Gifting a Deposit vs Gifting a Property: Tax Implications
Published 26 October 2025
What changes, legally and financially, when family help with a home purchase takes the form of cash rather than a share of the property itself.
Parents and family members help buyers get into the property market in two broad ways: they hand over cash toward a deposit, or they give away an interest in a property they already own. These sound similar but are treated very differently once a conveyancer and the tax system get involved. A cash gift toward a deposit is usually straightforward. A gift of property, even between family, is a full transfer of legal ownership and triggers the same duty and settlement process as a sale, just without a purchase price changing hands.

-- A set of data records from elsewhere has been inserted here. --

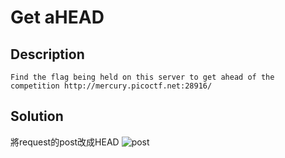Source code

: # Get aHEAD

## Description
```Find the flag being held on this server to get ahead of the competition http://mercury.picoctf.net:28916/```

## Solution
將request的post改成HEAD
![post](https://github.com/Kuanchiayi/CTF_Writeups/blob/main/Web%20Exploitation/Get%20aHEAD/%E8%9E%A2%E5%B9%95%E6%93%B7%E5%8F%96%E7%95%AB%E9%9D%A2%202023-12-22%20160904.png)


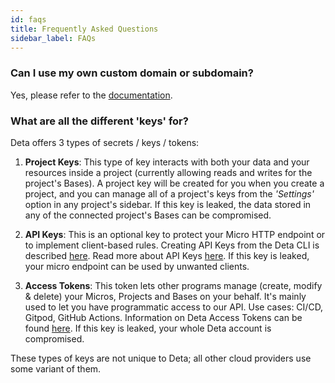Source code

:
 ```yaml
---
id: faqs
title: Frequently Asked Questions
sidebar_label: FAQs
---
```


### Can I use my own custom domain or subdomain?

Yes, please refer to the [documentation](./micros/custom_domains.md).

### What are all the different 'keys' for?

Deta offers 3 types of secrets / keys / tokens:

1. **Project Keys**: This type of key interacts with both your data and your resources inside a project (currently allowing reads and writes for the project's Bases). A project key will be created for you when you create a project, and you can manage all of a project's keys from the *'Settings'* option in any project's sidebar. If this key is leaked, the data stored in any of the connected project's Bases can be compromised. 

2. **API Keys**: This is an optional key to protect your Micro HTTP endpoint or to implement client-based rules. Creating API Keys from the Deta CLI is described [here](/docs/cli/commands#deta-auth-create-api-key). Read more about API Keys [here](https://en.wikipedia.org/wiki/Application_programming_interface_key). If this key is leaked, your micro endpoint can be used by unwanted clients.

3. **Access Tokens**: This token lets other programs manage (create, modify & delete) your Micros, Projects and Bases on your behalf. It's mainly used to let you have programmatic access to our API. Use cases: CI/CD, Gitpod, GitHub Actions. Information on Deta Access Tokens can be found [here](/docs/cli/auth#deta-access-tokens). If this key is leaked, your whole Deta account is compromised.

These types of keys are not unique to Deta; all other cloud providers use some variant of them.
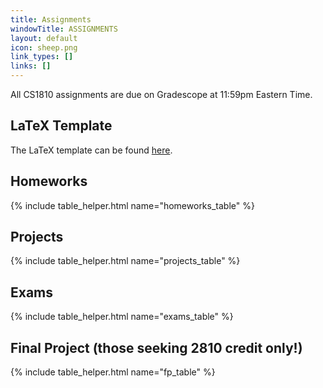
 ```yaml
---
title: Assignments
windowTitle: ASSIGNMENTS
layout: default
icon: sheep.png
link_types: []
links: []
---
```


<!-- # {{ page.title }} -->

All CS1810 assignments are due on Gradescope at 11:59pm Eastern Time.

## LaTeX Template

The LaTeX template can be found [here](https://www.overleaf.com/read/tvtrfttssftn
).

## Homeworks

{% include table_helper.html name="homeworks_table" %}

## Projects

{% include table_helper.html name="projects_table" %}

## Exams

{% include table_helper.html name="exams_table" %}

## Final Project (those seeking 2810 credit only!)

{% include table_helper.html name="fp_table" %}
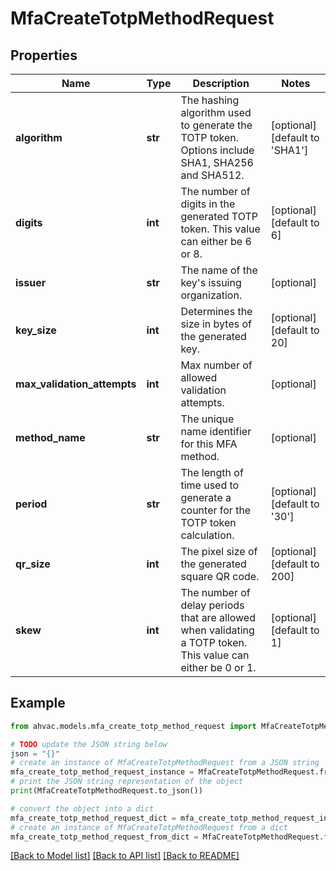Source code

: # MfaCreateTotpMethodRequest


## Properties

Name | Type | Description | Notes
------------ | ------------- | ------------- | -------------
**algorithm** | **str** | The hashing algorithm used to generate the TOTP token. Options include SHA1, SHA256 and SHA512. | [optional] [default to 'SHA1']
**digits** | **int** | The number of digits in the generated TOTP token. This value can either be 6 or 8. | [optional] [default to 6]
**issuer** | **str** | The name of the key&#39;s issuing organization. | [optional] 
**key_size** | **int** | Determines the size in bytes of the generated key. | [optional] [default to 20]
**max_validation_attempts** | **int** | Max number of allowed validation attempts. | [optional] 
**method_name** | **str** | The unique name identifier for this MFA method. | [optional] 
**period** | **str** | The length of time used to generate a counter for the TOTP token calculation. | [optional] [default to '30']
**qr_size** | **int** | The pixel size of the generated square QR code. | [optional] [default to 200]
**skew** | **int** | The number of delay periods that are allowed when validating a TOTP token. This value can either be 0 or 1. | [optional] [default to 1]

## Example

```python
from ahvac.models.mfa_create_totp_method_request import MfaCreateTotpMethodRequest

# TODO update the JSON string below
json = "{}"
# create an instance of MfaCreateTotpMethodRequest from a JSON string
mfa_create_totp_method_request_instance = MfaCreateTotpMethodRequest.from_json(json)
# print the JSON string representation of the object
print(MfaCreateTotpMethodRequest.to_json())

# convert the object into a dict
mfa_create_totp_method_request_dict = mfa_create_totp_method_request_instance.to_dict()
# create an instance of MfaCreateTotpMethodRequest from a dict
mfa_create_totp_method_request_from_dict = MfaCreateTotpMethodRequest.from_dict(mfa_create_totp_method_request_dict)
```
[[Back to Model list]](../README.md#documentation-for-models) [[Back to API list]](../README.md#documentation-for-api-endpoints) [[Back to README]](../README.md)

Gifting a Deposit: What Actually Happens
When a parent or relative gives cash toward a deposit, no property changes hands and no title transfer is required. The buyer still goes through a normal residential purchase, and the gift simply forms part of their funds available for settlement. Most lenders will ask for a signed gift letter confirming the money is a genuine gift and not a loan that needs to be repaid, since this affects how the lender assesses the buyer's borrowing capacity and serviceability. This letter is a lending requirement rather than a conveyancing document, but your conveyancer will often be asked to confirm settlement funds have cleared before they can be released.
Because ownership of the property itself is not affected, there is no duty payable on the gifted cash and no separate transfer to register. The deposit simply becomes part of the buyer's contribution to the purchase, alongside their own savings and any loan funds.
Gifting a Property: A Genuine Transfer
Gifting an existing property, or a share of one, is a different exercise entirely. Legal ownership moves from the giver to the recipient, which means a property transfer has to be prepared, signed and lodged in exactly the same way as if the property had been sold. Title searches, identity checks and any outstanding mortgage on the property still need to be dealt with before the transfer can be registered, and any existing loan secured against the property generally needs to be discharged or refinanced as part of the process.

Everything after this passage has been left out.